Perhaps due to the relative simplicity of the corresponding data analysis, or perhaps due to the noise reduction that occurs when taking means, synoptic data (i.e., using the mean of a metric for a given month across study years as the expected value for that month) have been used extensively to assess both seasonal patterns of malaria as well as the effects of climatological covariates on malaria data. In a sense, the synoptic curve of incidence in a location is a close proxy to the seasonal pattern of malaria transmission intensity within the region. Were there to exist no inter-annual variation in incidence (or drivers) these two quantities would be comparable. As such, to infer a basic level of understanding of seasonal patterns, synoptic data can be a useful tool. However, in reality the previous premise is demonstrably false. Natural, intrinsic periodicity in malaria transmission suggests that averaging over years to produce a single value for expected incidence on a given day (or, more commonly, in a given month) obfuscates the true annual patterns and may bias inference [45]. Further, if climate is closely linked to incidence, averaging incidence across years with vastly different rainfall or temperature may result in producing seasonal signatures that, in practice, never occur themselves. Finally, global drivers of climate like ENSO have multi-year cycles and synoptic data implicitly ignore any potential impact of these sorts of covariates. Removing all influence of climatological drivers, or even more extreme all extrinsic drivers, would likely remove much of the crucial seasonal patterns that are needed to inform public policy. Instead, accounting for the inter-annual variation that can be ascribed to external drivers would still leave the necessary seasonal patterns. Such an analysis may result in a signal much different from that of the synoptic mean, and as such de-trending the data must be done with considerable care.

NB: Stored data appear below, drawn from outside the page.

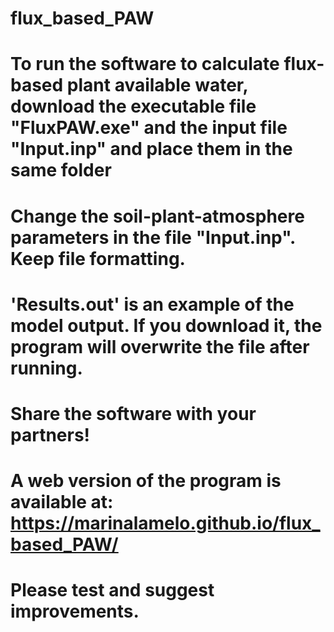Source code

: # flux_based_PAW
# To run the software to calculate flux-based plant available water, download the executable file "FluxPAW.exe" and the input file "Input.inp" and place them in the same folder
# Change the soil-plant-atmosphere parameters in the file "Input.inp". Keep file formatting.
# 'Results.out' is an example of the model output. If you download it, the program will overwrite the file after running.
# Share the software with your partners!
# A web version of the program is available at: https://marinalamelo.github.io/flux_based_PAW/
# Please test and suggest improvements.

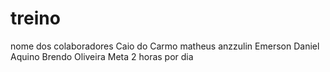 # treino
nome dos colaboradores
Caio do Carmo
matheus anzzulin
Emerson
Daniel Aquino
Brendo Oliveira
Meta 2 horas por dia 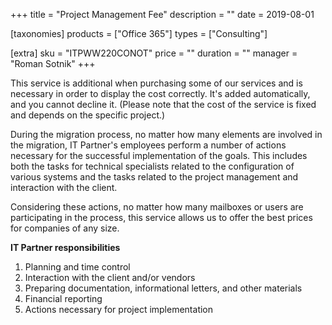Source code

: +++
title = "Project Management Fee"
description = ""
date = 2019-08-01

[taxonomies]
products = ["Office 365"]
types = ["Consulting"]

[extra]
sku = "ITPWW220CONOT"
price = ""
duration = ""
manager = "Roman Sotnik"
+++

This service is additional when purchasing some of our services and is
necessary in order to display the cost correctly. It's added 
automatically, and you cannot decline it. (Please note that the cost of
the service is fixed and depends on the specific project.)

During the migration process, no matter how many elements are involved in
the migration, IT Partner's employees perform a number of actions
necessary for the successful implementation of the goals. This includes
both the tasks for technical specialists related to the configuration of
various systems and the tasks related to the project management and
interaction with the client.

Considering these actions, no matter how many mailboxes or users are
participating in the process, this service allows us to offer
the best prices for companies of any size.

**IT Partner responsibilities**

1.  Planning and time control
2.  Interaction with the client and/or vendors
3.  Preparing documentation, informational letters, and other materials
4.  Financial reporting
5.  Actions necessary for project implementation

The analysis conducted by the papers reviewed was typically strongly driven by the question the study was designed to address. Because most of the studies included in this review were not focused on assessing the strength and signal of seasonality, the types of analyses were not directed to this task. The most frequent purpose of a study was to link climatological covariates to temporal variation in a specific malaria metric. This variation was acknowledged to occur at both intra- and inter-annual scales, but beyond fine-scale temporal variation, the studies most frequently focused on inter-annual scales. For the mechanistic approaches, except for a few that investigated the intrinsic periodic properties of their system, seasonality was incorporated by including relationships between parameters and climatological and temporal covariates. The most frequent driver of temporal variation in these studies concerned the daily survival rate of the mosquito. A non-linear relationship [18] has been identified in laboratory and field studies, where mosquitoes are more likely to die at both extremely cold and extremely hot temperatures. Recent work by Mordecai et al. have shown that non-linear temperature responses in all mosquito and parasite parameters that determine malaria transmission.

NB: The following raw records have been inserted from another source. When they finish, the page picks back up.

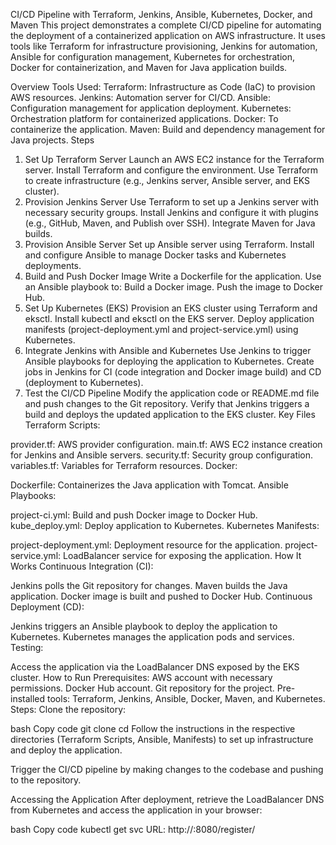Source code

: CI/CD Pipeline with Terraform, Jenkins, Ansible, Kubernetes, Docker, and Maven
This project demonstrates a complete CI/CD pipeline for automating the deployment of a containerized application on AWS infrastructure. It uses tools like Terraform for infrastructure provisioning, Jenkins for automation, Ansible for configuration management, Kubernetes for orchestration, Docker for containerization, and Maven for Java application builds.

Overview
Tools Used:
Terraform: Infrastructure as Code (IaC) to provision AWS resources.
Jenkins: Automation server for CI/CD.
Ansible: Configuration management for application deployment.
Kubernetes: Orchestration platform for containerized applications.
Docker: To containerize the application.
Maven: Build and dependency management for Java projects.
Steps
1. Set Up Terraform Server
Launch an AWS EC2 instance for the Terraform server.
Install Terraform and configure the environment.
Use Terraform to create infrastructure (e.g., Jenkins server, Ansible server, and EKS cluster).
2. Provision Jenkins Server
Use Terraform to set up a Jenkins server with necessary security groups.
Install Jenkins and configure it with plugins (e.g., GitHub, Maven, and Publish over SSH).
Integrate Maven for Java builds.
3. Provision Ansible Server
Set up Ansible server using Terraform.
Install and configure Ansible to manage Docker tasks and Kubernetes deployments.
4. Build and Push Docker Image
Write a Dockerfile for the application.
Use an Ansible playbook to:
Build a Docker image.
Push the image to Docker Hub.
5. Set Up Kubernetes (EKS)
Provision an EKS cluster using Terraform and eksctl.
Install kubectl and eksctl on the EKS server.
Deploy application manifests (project-deployment.yml and project-service.yml) using Kubernetes.
6. Integrate Jenkins with Ansible and Kubernetes
Use Jenkins to trigger Ansible playbooks for deploying the application to Kubernetes.
Create jobs in Jenkins for CI (code integration and Docker image build) and CD (deployment to Kubernetes).
7. Test the CI/CD Pipeline
Modify the application code or README.md file and push changes to the Git repository.
Verify that Jenkins triggers a build and deploys the updated application to the EKS cluster.
Key Files
Terraform Scripts:

provider.tf: AWS provider configuration.
main.tf: AWS EC2 instance creation for Jenkins and Ansible servers.
security.tf: Security group configuration.
variables.tf: Variables for Terraform resources.
Docker:

Dockerfile: Containerizes the Java application with Tomcat.
Ansible Playbooks:

project-ci.yml: Build and push Docker image to Docker Hub.
kube_deploy.yml: Deploy application to Kubernetes.
Kubernetes Manifests:

project-deployment.yml: Deployment resource for the application.
project-service.yml: LoadBalancer service for exposing the application.
How It Works
Continuous Integration (CI):

Jenkins polls the Git repository for changes.
Maven builds the Java application.
Docker image is built and pushed to Docker Hub.
Continuous Deployment (CD):

Jenkins triggers an Ansible playbook to deploy the application to Kubernetes.
Kubernetes manages the application pods and services.
Testing:

Access the application via the LoadBalancer DNS exposed by the EKS cluster.
How to Run
Prerequisites:
AWS account with necessary permissions.
Docker Hub account.
Git repository for the project.
Pre-installed tools: Terraform, Jenkins, Ansible, Docker, Maven, and Kubernetes.
Steps:
Clone the repository:

bash
Copy code
git clone <repository-url>
cd <repository-name>
Follow the instructions in the respective directories (Terraform Scripts, Ansible, Manifests) to set up infrastructure and deploy the application.

Trigger the CI/CD pipeline by making changes to the codebase and pushing to the repository.

Accessing the Application
After deployment, retrieve the LoadBalancer DNS from Kubernetes and access the application in your browser:

bash
Copy code
kubectl get svc
URL: http://<LoadBalancer-DNS>:8080/register/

The scope of this review concerns the current seasonal patterns of malaria across the globe. Although it is, thus, outside the purview of this review, the growing literature assessing the potential changes in the range and incidence of malaria in the face of potential changes in local and global climate must be noted. Within our review, 51 publications were excluded from further analysis because they were identified as being solely concerned with assessing some aspect of the impact of climate change on malaria. Many of these works have combined the predicted climate maps produced by WorldClim or ClimMond [46] with the mosquito daily survival rates identified by Martens and others to predict either changes in range of climate suitability (which does not always imply ‘increases’ in range) or changes in incidence vis-à-vis changes in the length of the year for which transmission is possible. Given the extremely complex interplay between the natural transmission dynamics of malaria and the impact that humans and economic development exert on the system (either positively or negatively), understanding the consequences of a 5 °C increase in local temperature on malaria remains a pertinent, but poorly understood problem.

It is important to note that several previous studies have paved the way for this comprehensive review and have, themselves, begun the effort in earnest to quantify seasonal patterns either locally or in large regions across the globe. Mabaso et al. [47] applied Markham’s concentration index [48] to data from Zimbabwe. They identified significant effects of both temperature and rainfall in determining the strength and timing of seasonal outbreaks. Roca et al. [5] conducted a systematic literature review of studies concerning the age of paediatric hospital admissions with severe malaria syndromes. This was followed by estimation of the potential impact of seasonal malaria chemoprevention on children across Africa [2], work which suggested that seasonal prevention strategies could avert millions of malaria cases and tens of thousands of childhood deaths every year. Ermert et al. [40] utilized the Liverpool model [30] to approximate seasonality by identifying when the estimated EIR in a location first exceeded 0.1. They also were able to reliably recreate seasonal quantities such as the beginning and end of the ‘season’ with their model when applied to West Africa. Gemperli et al. [21] used a seasonality map derived from climatological covariates (rainfall, temperature and NDVI) within a mechanistic modelling framework to estimate the length of the malaria season. Each of these studies, as well as several others, has indicated that there appears to be some level of predictability of malaria seasonality in endemic settings.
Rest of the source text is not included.